Data to process START
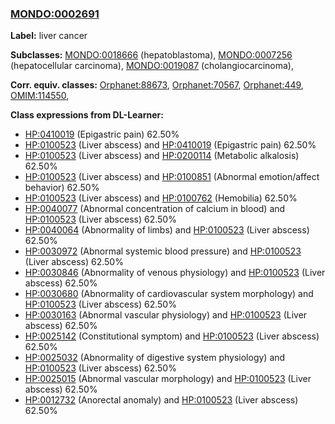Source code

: 
### [MONDO:0002691](http://purl.obolibrary.org/obo/MONDO_0002691)
**Label:** liver cancer

**Subclasses:** [MONDO:0018666](http://purl.obolibrary.org/obo/MONDO_0018666) (hepatoblastoma), [MONDO:0007256](http://purl.obolibrary.org/obo/MONDO_0007256) (hepatocellular carcinoma), [MONDO:0019087](http://purl.obolibrary.org/obo/MONDO_0019087) (cholangiocarcinoma), 

**Corr. equiv. classes:** [Orphanet:88673](http://www.orpha.net/ORDO/Orphanet_88673), [Orphanet:70567](http://www.orpha.net/ORDO/Orphanet_70567), [Orphanet:449](http://www.orpha.net/ORDO/Orphanet_449), [OMIM:114550](http://purl.obolibrary.org/obo/OMIM_114550), 

**Class expressions from DL-Learner:**

- [HP:0410019](http://purl.obolibrary.org/obo/HP_0410019) (Epigastric pain) 62.50%
- [HP:0100523](http://purl.obolibrary.org/obo/HP_0100523) (Liver abscess) and [HP:0410019](http://purl.obolibrary.org/obo/HP_0410019) (Epigastric pain) 62.50%
- [HP:0100523](http://purl.obolibrary.org/obo/HP_0100523) (Liver abscess) and [HP:0200114](http://purl.obolibrary.org/obo/HP_0200114) (Metabolic alkalosis) 62.50%
- [HP:0100523](http://purl.obolibrary.org/obo/HP_0100523) (Liver abscess) and [HP:0100851](http://purl.obolibrary.org/obo/HP_0100851) (Abnormal emotion/affect behavior) 62.50%
- [HP:0100523](http://purl.obolibrary.org/obo/HP_0100523) (Liver abscess) and [HP:0100762](http://purl.obolibrary.org/obo/HP_0100762) (Hemobilia) 62.50%
- [HP:0040077](http://purl.obolibrary.org/obo/HP_0040077) (Abnormal concentration of calcium in blood) and [HP:0100523](http://purl.obolibrary.org/obo/HP_0100523) (Liver abscess) 62.50%
- [HP:0040064](http://purl.obolibrary.org/obo/HP_0040064) (Abnormality of limbs) and [HP:0100523](http://purl.obolibrary.org/obo/HP_0100523) (Liver abscess) 62.50%
- [HP:0030972](http://purl.obolibrary.org/obo/HP_0030972) (Abnormal systemic blood pressure) and [HP:0100523](http://purl.obolibrary.org/obo/HP_0100523) (Liver abscess) 62.50%
- [HP:0030846](http://purl.obolibrary.org/obo/HP_0030846) (Abnormality of venous physiology) and [HP:0100523](http://purl.obolibrary.org/obo/HP_0100523) (Liver abscess) 62.50%
- [HP:0030680](http://purl.obolibrary.org/obo/HP_0030680) (Abnormality of cardiovascular system morphology) and [HP:0100523](http://purl.obolibrary.org/obo/HP_0100523) (Liver abscess) 62.50%
- [HP:0030163](http://purl.obolibrary.org/obo/HP_0030163) (Abnormal vascular physiology) and [HP:0100523](http://purl.obolibrary.org/obo/HP_0100523) (Liver abscess) 62.50%
- [HP:0025142](http://purl.obolibrary.org/obo/HP_0025142) (Constitutional symptom) and [HP:0100523](http://purl.obolibrary.org/obo/HP_0100523) (Liver abscess) 62.50%
- [HP:0025032](http://purl.obolibrary.org/obo/HP_0025032) (Abnormality of digestive system physiology) and [HP:0100523](http://purl.obolibrary.org/obo/HP_0100523) (Liver abscess) 62.50%
- [HP:0025015](http://purl.obolibrary.org/obo/HP_0025015) (Abnormal vascular morphology) and [HP:0100523](http://purl.obolibrary.org/obo/HP_0100523) (Liver abscess) 62.50%
- [HP:0012732](http://purl.obolibrary.org/obo/HP_0012732) (Anorectal anomaly) and [HP:0100523](http://purl.obolibrary.org/obo/HP_0100523) (Liver abscess) 62.50%


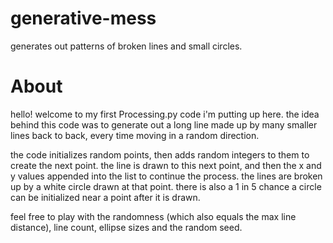 # generative-mess
generates out patterns of broken lines and small circles.

# About

hello! welcome to my first Processing.py code i'm putting up here.
the idea behind this code was to generate out a long line made up by many smaller lines back to back, every time moving in a random direction.

the code initializes random points, then adds random integers to them to create the next point. the line is drawn to this next point, and then the x and y values appended into the list to continue the process.
the lines are broken up by a white circle drawn at that point.
there is also a 1 in 5 chance a circle can be initialized near a point after it is drawn.

feel free to play with the randomness (which also equals the max line distance), line count, ellipse sizes and the random seed.
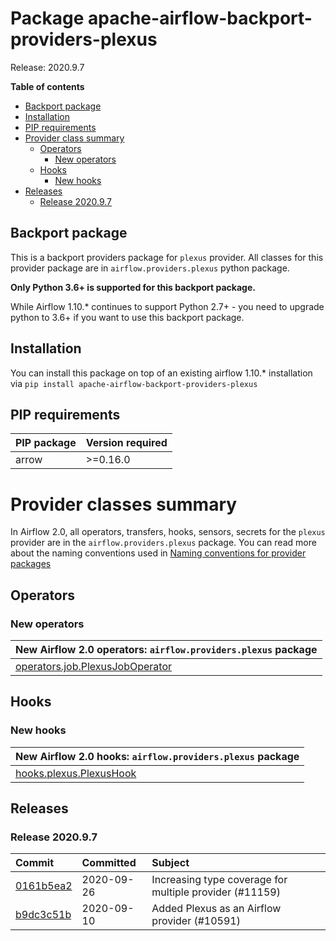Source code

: <!--
 Licensed to the Apache Software Foundation (ASF) under one
 or more contributor license agreements.  See the NOTICE file
 distributed with this work for additional information
 regarding copyright ownership.  The ASF licenses this file
 to you under the Apache License, Version 2.0 (the
 "License"); you may not use this file except in compliance
 with the License.  You may obtain a copy of the License at

   http://www.apache.org/licenses/LICENSE-2.0

 Unless required by applicable law or agreed to in writing,
 software distributed under the License is distributed on an
 "AS IS" BASIS, WITHOUT WARRANTIES OR CONDITIONS OF ANY
 KIND, either express or implied.  See the License for the
 specific language governing permissions and limitations
 under the License.
 -->


# Package apache-airflow-backport-providers-plexus

Release: 2020.9.7

**Table of contents**

- [Backport package](#backport-package)
- [Installation](#installation)
- [PIP requirements](#pip-requirements)
- [Provider class summary](#provider-classes-summary)
    - [Operators](#operators)
        - [New operators](#new-operators)
    - [Hooks](#hooks)
        - [New hooks](#new-hooks)
- [Releases](#releases)
    - [Release 2020.9.7](#release-202097)

## Backport package

This is a backport providers package for `plexus` provider. All classes for this provider package
are in `airflow.providers.plexus` python package.

**Only Python 3.6+ is supported for this backport package.**

While Airflow 1.10.* continues to support Python 2.7+ - you need to upgrade python to 3.6+ if you
want to use this backport package.



## Installation

You can install this package on top of an existing airflow 1.10.* installation via
`pip install apache-airflow-backport-providers-plexus`

## PIP requirements

| PIP package   | Version required   |
|:--------------|:-------------------|
| arrow         | &gt;=0.16.0           |

# Provider classes summary

In Airflow 2.0, all operators, transfers, hooks, sensors, secrets for the `plexus` provider
are in the `airflow.providers.plexus` package. You can read more about the naming conventions used
in [Naming conventions for provider packages](https://github.com/apache/airflow/blob/master/CONTRIBUTING.rst#naming-conventions-for-provider-packages)


## Operators


### New operators

| New Airflow 2.0 operators: `airflow.providers.plexus` package                                                              |
|:---------------------------------------------------------------------------------------------------------------------------|
| [operators.job.PlexusJobOperator](https://github.com/apache/airflow/blob/master/airflow/providers/plexus/operators/job.py) |



## Hooks


### New hooks

| New Airflow 2.0 hooks: `airflow.providers.plexus` package                                                         |
|:------------------------------------------------------------------------------------------------------------------|
| [hooks.plexus.PlexusHook](https://github.com/apache/airflow/blob/master/airflow/providers/plexus/hooks/plexus.py) |




## Releases

### Release 2020.9.7

| Commit                                                                                         | Committed   | Subject                                                 |
|:-----------------------------------------------------------------------------------------------|:------------|:--------------------------------------------------------|
| [0161b5ea2](https://github.com/apache/airflow/commit/0161b5ea2b805d62a0317e5cab6f797b92c8abf1) | 2020-09-26  | Increasing type coverage for multiple provider (#11159) |
| [b9dc3c51b](https://github.com/apache/airflow/commit/b9dc3c51ba2cba1c61d327488cecf2623d6445b3) | 2020-09-10  | Added Plexus as an Airflow provider (#10591)            |
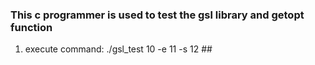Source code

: ### This c programmer is used to test the gsl library and getopt function ###
1. execute command: ./gsl_test 10 -e 11 -s 12 ##

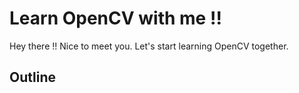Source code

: # Learn OpenCV with me !!
Hey there !! Nice to meet you. Let's start learning OpenCV together.

## Outline

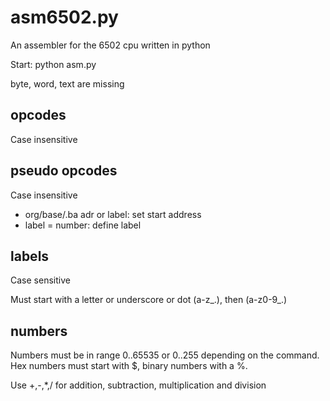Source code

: # asm6502.py
An assembler for the 6502 cpu written in python

Start: python asm.py

byte, word, text are missing

## opcodes
Case insensitive

## pseudo opcodes
Case insensitive
* org/base/.ba adr or label: set start address
* label = number: define label

## labels
Case sensitive

Must start with a letter or underscore or dot (a-z_.), then (a-z0-9_.)

## numbers
Numbers must be in range 0..65535 or 0..255 depending on the command.
Hex numbers must start with $, binary numbers with a %.

Use +,-,*,/ for addition, subtraction, multiplication and division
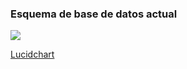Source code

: <h3>Esquema de base de datos actual</h3><img src="https://lh3.googleusercontent.com/skFk7yUcBAfu7nV_5ow14tjnnvzhla_bkt_u3lnDnLyd8X9fFxcV2ra7DwiDsOLyJhcuPkK9O0nKVs8Shu_ayOaHXXzL72cZYfwjf5GNHNpxL8PFCJ_CLlpgjhWkO78lg1Mqx-QUXdCZeaSn_T9iNblHvi-yPce5cscwXi8t9K8jOfQYz02vIbF8eiY4kMBMWAiKMDoan81FsQCdanh6xH_KZVwbKF9mumwYD6m0BvjRb1JwVAEt4ePCIR2l8WoKAS46yRjWssJsKJIOOkvf9BeZz98rtKAYisXeXuRmiMxo37_l1Af2MctDkpqyNjeSTxd5W_36EMVWobQ_vI9WO5wrmXSaooQzCUarGTMr1_awDuWkHuPpv9PHpkE1ZUqYy7hhm-zcNHqoQFqWa1-pueNEOvHIAuTjW332zHdK-pLUtXZjerFLuXOR7hiwQ4MUhDmDrjzZxe-IJoTClHgVDRMsCym1Oj_dPhM0J7AqSn91YvfserLXWF8jODTHlB741bin51bS080JEFbRZez720TYonuNrdgIlAfMBqlYAJnarXJy3SVngPWbZVrNmuIuXUz-2ScLNZmhxCsz1INkw_rY-fDmkRSmlnqvxtDArjFQ-1USGUmj3cIdqYW-mb2LWYHmLSeIuzeilsAI1QgeSfY_jiwXhw=w1053-h943-no">

<a href="https://www.lucidchart.com/invitations/accept/f4724e05-92be-4912-bed2-32b778e905e9">Lucidchart</a>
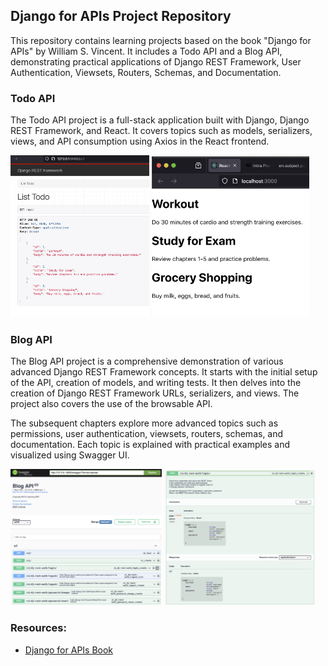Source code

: ## Django for APIs Project Repository

This repository contains learning projects based on the book "Django for APIs" by William S. Vincent. It includes a Todo API and a Blog API, demonstrating practical applications of Django REST Framework, User Authentication, Viewsets, Routers, Schemas, and Documentation.


### Todo API
The Todo API project is a full-stack application built with Django, Django REST Framework, and React. It covers topics such as models, serializers, views, and API consumption using Axios in the React frontend.

<p float="left">
  <img src="images/todo-list.png" width="44%" />
  <img src="images/todo-react.png" width="50%" /> 
</p>

### Blog API

The Blog API project is a comprehensive demonstration of various advanced Django REST Framework concepts. It starts with the initial setup of the API, creation of models, and writing tests. It then delves into the creation of Django REST Framework URLs, serializers, and views. The project also covers the use of the browsable API.

The subsequent chapters explore more advanced topics such as permissions, user authentication, viewsets, routers, schemas, and documentation. Each topic is explained with practical examples and visualized using Swagger UI.

<p float="left">
  <img src="images/swagger.png" width="48%" />
  <img src="images/drf-auth.png" width="48%" /> 
</p>

### Resources:
- [Django for APIs Book](https://djangoforapis.com/)
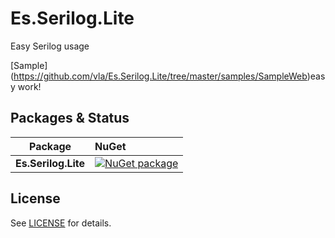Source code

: # Es.Serilog.Lite

Easy Serilog usage

[Sample] (https://github.com/vla/Es.Serilog.Lite/tree/master/samples/SampleWeb)easy work!

Packages & Status
---

Package  | NuGet         |
-------- | :------------ |
|**Es.Serilog.Lite**|[![NuGet package](https://buildstats.info/nuget/Es.Serilog.Lite)](https://www.nuget.org/packages/Es.Serilog.Lite)

## License
See [LICENSE](https://github.com/vla/Es.Serilog.Lite/tree/master/LICENSE) for details.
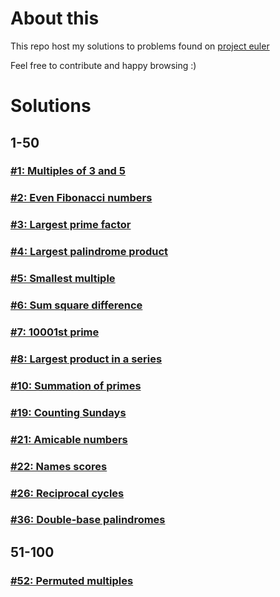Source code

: # About this

This repo host my solutions to problems found on [project euler](wwww.projecteuler.net)

Feel free to contribute and happy browsing :)


# Solutions
## 1-50

### [#1: Multiples of 3 and 5](https://github.com/Kafiil/project-euler/tree/master/problems/1)
### [#2: Even Fibonacci numbers](https://github.com/Kafiil/project-euler/tree/master/problems/2)
### [#3: Largest prime factor](https://github.com/Kafiil/project-euler/tree/master/problems/3)
### [#4: Largest palindrome product](https://github.com/Kafiil/project-euler/tree/master/problems/4)
### [#5: Smallest multiple](https://github.com/Kafiil/project-euler/tree/master/problems/5)
### [#6: Sum square difference](https://github.com/Kafiil/project-euler/tree/master/problems/6)
### [#7: 10001st prime](https://github.com/Kafiil/project-euler/tree/master/problems/7)
### [#8: Largest product in a series](https://github.com/Kafiil/project-euler/tree/master/problems/8)
### [#10: Summation of primes](https://github.com/Kafiil/project-euler/tree/master/problems/10)
### [#19: Counting Sundays](https://github.com/Kafiil/project-euler/tree/master/problems/19)
### [#21: Amicable numbers](https://github.com/Kafiil/project-euler/tree/master/problems/21)
### [#22: Names scores](https://github.com/Kafiil/project-euler/tree/master/problems/22)
### [#26: Reciprocal cycles](https://github.com/Kafiil/project-euler/tree/master/problems/26)
### [#36: Double-base palindromes](https://github.com/Kafiil/project-euler/tree/master/problems/36)


## 51-100
### [#52: Permuted multiples](https://github.com/Kafiil/project-euler/tree/master/problems/52)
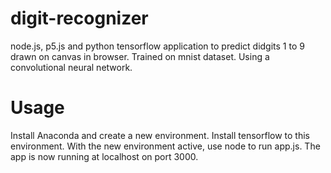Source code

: # digit-recognizer

node.js, p5.js and python tensorflow application to predict didgits 1 to 9 drawn on canvas in browser. Trained on mnist dataset. Using a convolutional neural network.
# Usage

Install Anaconda and create a new environment. Install tensorflow to this environment. With the new environment active, use node to run app.js. The app is now running at localhost on port 3000.
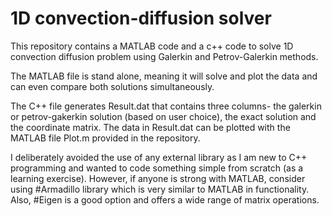 # 1D convection-diffusion solver

This repository contains a MATLAB code and a c++ code to solve 1D convection diffusion problem using Galerkin and Petrov-Galerkin methods.

The MATLAB file is stand alone, meaning it will solve and plot the data and can even compare both solutions simultaneously.

The C++ file generates Result.dat that contains three columns- the galerkin or petrov-gakerkin solution (based on user choice), the exact solution and the coordinate matrix. The data in Result.dat can be plotted with the MATLAB file Plot.m provided in the 
repository.

I deliberately avoided the use of any external library as I am new to C++ programming and wanted to code something simple from scratch (as a learning exercise). However, if anyone is strong with MATLAB, consider using #Armadillo library which is very similar to MATLAB in functionality. Also, #Eigen is a good option and offers a wide range of matrix operations.


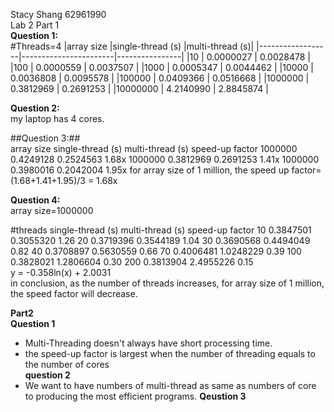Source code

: Stacy Shang 62961990  
Lab 2 Part 1  
**Question 1:**    
 #Threads=4
 |array size        |single-thread (s)      |multi-thread (s)|
 |------------------|-----------------------|----------------|
 |10                |   0.0000027           |  0.0028478     |
 |100               |   0.0000559           |  0.0037507     |
 |1000              |   0.0005347           |  0.0044462     |
 |10000             |   0.0036808           |  0.0095578     |
 |100000            |   0.0409366           |  0.0516668     |
 |1000000           |   0.3812969           |  0.2691253     |
 |10000000          |   4.2140990           |  2.8845874     |
 
 **Question 2:**  
 my laptop has 4 cores.  
 
 ##Question 3:##  
 array size        single-thread (s)      multi-thread (s)    speed-up factor
 1000000               0.4249128             0.2524563           1.68x
 1000000               0.3812969             0.2691253           1.41x
 1000000               0.3980016             0.2042004           1.95x
 for array size of 1 million, the speed up factor= (1.68+1.41+1.95)/3 = 1.68x
 
 **Question 4:**  
 array size=1000000  
 
 #threads        single-thread (s)      multi-thread (s)    speed-up factor
 10                 0.3847501             0.3055320             1.26
 20                 0.3719396             0.3544189             1.04
 30                 0.3690568             0.4494049             0.82
 40                 0.3708897             0.5630559             0.66
 70                 0.4006481             1.0248229             0.39
 100                0.3828021             1.2806604             0.30
 200                0.3813904             2.4955226             0.15  
 y = -0.358ln(x) + 2.0031  
 in conclusion, as the number of threads increases, for array size of 1 million, the speed factor will decrease.  
 
 **Part2**   
 **Question 1**  
 - Multi-Threading doesn't always have short processing time.
 - the speed-up factor is largest when the number of threading equals to the number of cores  
 **question 2**  
 - We want to have numbers of multi-thread as same as numbers of core to producing the most efficient programs.
 **Qeustion 3**
 
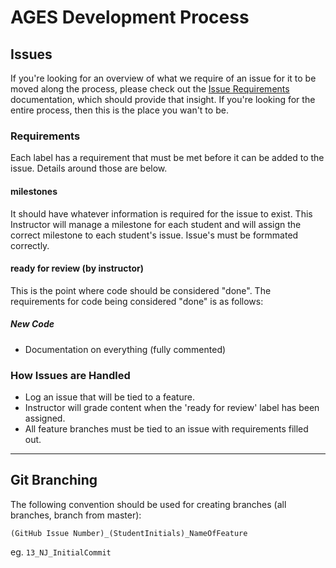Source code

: # AGES Development Process

## Issues
If you're looking for an overview of what we require of an issue for it to be
moved along the process, please check out the <a href="issue_requirements.md" title="Issue Requirements">Issue Requirements</a>
documentation, which should provide that insight. If you're looking for the
entire process, then this is the place you wan't to be.

### Requirements
Each label has a requirement that must be met before it can be added to the
issue. Details around those are below.

#### milestones
It should have whatever information is required for the issue to exist. This
Instructor will manage a milestone for each student and will assign the correct 
milestone to each student's issue. Issue's must be formmated correctly.

#### ready for review (by instructor)
This is the point where code should be considered "done". The requirements for
code being considered "done" is as follows:

##### New Code
- Documentation on everything (fully commented)

### How Issues are Handled

- Log an issue that will be tied to a feature.
- Instructor will grade content when the 'ready for review' label has been assigned.
- All feature branches must be tied to an issue with requirements filled out.

---

## Git Branching
The following convention should be used for creating branches (all branches,
branch from master):

`(GitHub Issue Number)_(StudentInitials)_NameOfFeature`

eg. `13_NJ_InitialCommit`
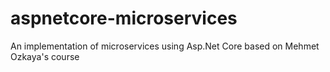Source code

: # aspnetcore-microservices
An implementation of microservices using Asp.Net Core based on Mehmet Ozkaya's course
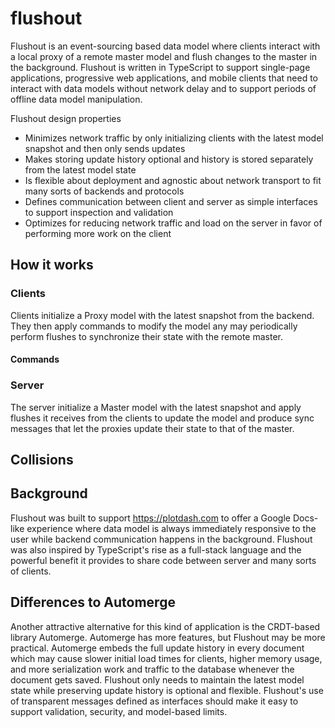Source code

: # flushout
Flushout is an event-sourcing based data model where clients interact with a local proxy of a remote master
model and flush changes to the master in the background. Flushout is written in TypeScript to support single-page applications, progressive web applications, and mobile clients that need to interact with data models without network delay and to support periods of offline data model manipulation. 

Flushout design properties
* Minimizes network traffic by only initializing clients with the latest model snapshot and then only sends updates
* Makes storing update history optional and history is stored separately from the latest model state
* Is flexible about deployment and agnostic about network transport to fit many sorts of backends and protocols
* Defines communication between client and server as simple interfaces to support inspection and validation
* Optimizes for reducing network traffic and load on the server in favor of performing more work on the client

## How it works
### Clients
Clients initialize a Proxy model with the latest snapshot from the backend. They then apply commands to modify the model any may periodically perform flushes to synchronize their state with the remote master.

#### Commands

### Server
The server initialize a Master model with the latest snapshot and apply flushes it receives from the clients to update the model and produce sync messages that let the proxies update their state to that of the master.

## Collisions


## Background
Flushout was built to support https://plotdash.com to offer a Google Docs-like experience where data model is always immediately responsive to the user while backend communication happens in the background. Flushout was also inspired by TypeScript's rise as a full-stack language and the powerful benefit it provides to share code between server and many sorts of clients.

## Differences to Automerge
Another attractive alternative for this kind of application is the CRDT-based library Automerge. Automerge has more features, but Flushout may be more practical. Automerge embeds the full update history in every document which may cause slower initial load times for clients, higher memory usage, and more serialization work and traffic to the database whenever the document gets saved. Flushout only needs to maintain the latest model state while preserving update history is optional and flexible. Flushout's use of transparent messages defined as interfaces should make it easy to support validation, security, and model-based limits.

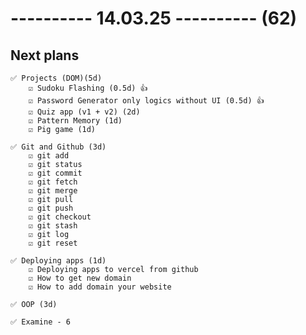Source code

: # ---------- 14.03.25 ---------- (62)

## Next plans

    ✅ Projects (DOM)(5d)
        ☑️ Sudoku Flashing (0.5d) 👍
        ☑️ Password Generator only logics without UI (0.5d) 👍
        ☑️ Quiz app (v1 + v2) (2d)
        ☑️ Pattern Memory (1d)
        ☑️ Pig game (1d)

    ✅ Git and Github (3d)
        ☑️ git add
        ☑️ git status
        ☑️ git commit
        ☑️ git fetch
        ☑️ git merge
        ☑️ git pull
        ☑️ git push
        ☑️ git checkout
        ☑️ git stash
        ☑️ git log
        ☑️ git reset

    ✅ Deploying apps (1d)
        ☑️ Deploying apps to vercel from github
        ☑️ How to get new domain
        ☑️ How to add domain your website

    ✅ OOP (3d)

    ✅ Examine - 6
Data to process END
Aim of the exercise:
Give back exactly the lines above that run from the one with "(Abnormality of digestive" to the one with "to you under", including both, with the pictures left out.

Answer to this task:
- [HP:0025032](http://purl.obolibrary.org/obo/HP_0025032) (Abnormality of digestive system physiology) and [HP:0100523](http://purl.obolibrary.org/obo/HP_0100523) (Liver abscess) 62.50%
- [HP:0025015](http://purl.obolibrary.org/obo/HP_0025015) (Abnormal vascular morphology) and [HP:0100523](http://purl.obolibrary.org/obo/HP_0100523) (Liver abscess) 62.50%
- [HP:0012732](http://purl.obolibrary.org/obo/HP_0012732) (Anorectal anomaly) and [HP:0100523](http://purl.obolibrary.org/obo/HP_0100523) (Liver abscess) 62.50%


 # generative-mess
generates out patterns of broken lines and small circles.

# About

hello! welcome to my first Processing.py code i'm putting up here.
the idea behind this code was to generate out a long line made up by many smaller lines back to back, every time moving in a random direction.

the code initializes random points, then adds random integers to them to create the next point. the line is drawn to this next point, and then the x and y values appended into the list to continue the process.
the lines are broken up by a white circle drawn at that point.
there is also a 1 in 5 chance a circle can be initialized near a point after it is drawn.

feel free to play with the randomness (which also equals the max line distance), line count, ellipse sizes and the random seed.
Source code

: <!--
 Licensed to the Apache Software Foundation (ASF) under one
 or more contributor license agreements.  See the NOTICE file
 distributed with this work for additional information
 regarding copyright ownership.  The ASF licenses this file
 to you under the Apache License, Version 2.0 (the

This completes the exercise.